BACKGROUND
Sarcopenia is the progressive and generalized loss of muscle mass, strength, and function. In the US, 15.51% of older adults have been diagnosed with sarcopenia. Culinary medicine (CM) is a novel evidence-based medical field that combines the science of medicine with food and cooking to prevent and treat potential chronic diseases. Thus, a CM program can be an innovative strategy to improve protein intake in independent older adults through at-home cooking and successfully reduce barriers to protein intake, enabling older adults to enhance their diet and muscle quality.
OBJECTIVE
Therefore, our study aimed to examine how an online CM intervention, emphasizing convenient ways to increase lean red meat intake, could improve protein intake with the promotion of physical activity to see how this intervention could affect older adults’ muscle strength and mass.
METHODS
A 16-week single-center, parallel-group, randomized study was conducted, comparing an online culinary medicine intervention group (CMG) teaching about enhancing protein intake to a control group (CNG) while monitoring each group’s muscle strength, muscle mass, and physical activity for muscle quality.
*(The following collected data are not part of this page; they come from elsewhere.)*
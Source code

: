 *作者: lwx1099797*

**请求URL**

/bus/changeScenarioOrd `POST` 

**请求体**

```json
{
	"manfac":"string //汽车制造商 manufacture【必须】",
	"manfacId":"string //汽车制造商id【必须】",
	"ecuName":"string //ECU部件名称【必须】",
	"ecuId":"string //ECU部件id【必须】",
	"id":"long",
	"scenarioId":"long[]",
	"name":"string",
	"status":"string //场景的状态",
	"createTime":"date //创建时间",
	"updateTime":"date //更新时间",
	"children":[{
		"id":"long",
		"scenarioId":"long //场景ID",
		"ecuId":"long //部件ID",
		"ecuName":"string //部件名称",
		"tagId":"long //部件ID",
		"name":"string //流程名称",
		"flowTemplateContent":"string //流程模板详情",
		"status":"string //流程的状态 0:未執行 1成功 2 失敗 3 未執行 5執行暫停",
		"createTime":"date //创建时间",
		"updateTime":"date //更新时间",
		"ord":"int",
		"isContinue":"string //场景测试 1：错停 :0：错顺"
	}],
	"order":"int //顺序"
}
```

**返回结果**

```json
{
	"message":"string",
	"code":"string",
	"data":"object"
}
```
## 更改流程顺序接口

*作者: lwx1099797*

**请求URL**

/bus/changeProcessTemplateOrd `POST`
The final participant total for the data analysis was 24 in the CMG and 23 in the CNG.
RESULTS
No between-group difference in muscle mass (p = 0.881) and strength (dominant: p = 0.920 and non-dominant: p = 0.715) change from the pre-study was detected. No statistically significant difference in protein intake was seen between the groups (p = 0.498). A borderline non-significant time-by-intervention interaction was observed for daily protein intake (p = 0.08). However, a statistically significant time effect was observed (p = <0.001). Post hoc testing showed that daily protein intake was significantly higher at weeks 2-16 vs. week 1 (p < 0.05) in the cohort. At week 16, intake was 16.9 g (95% CI, 5.77 to 27.97) higher than at pre-study.
CONCLUSIONS
A CM program aimed to enhance protein intake and muscle quality did not affect protein intake and muscle quality. Insufficient consistent protein intake, low physical activity, intervention adherence, and questionnaires’ accuracy could explain the results. Future studies could include an interdisciplinary staff, different recruitment strategies, and different muscle mass measurements.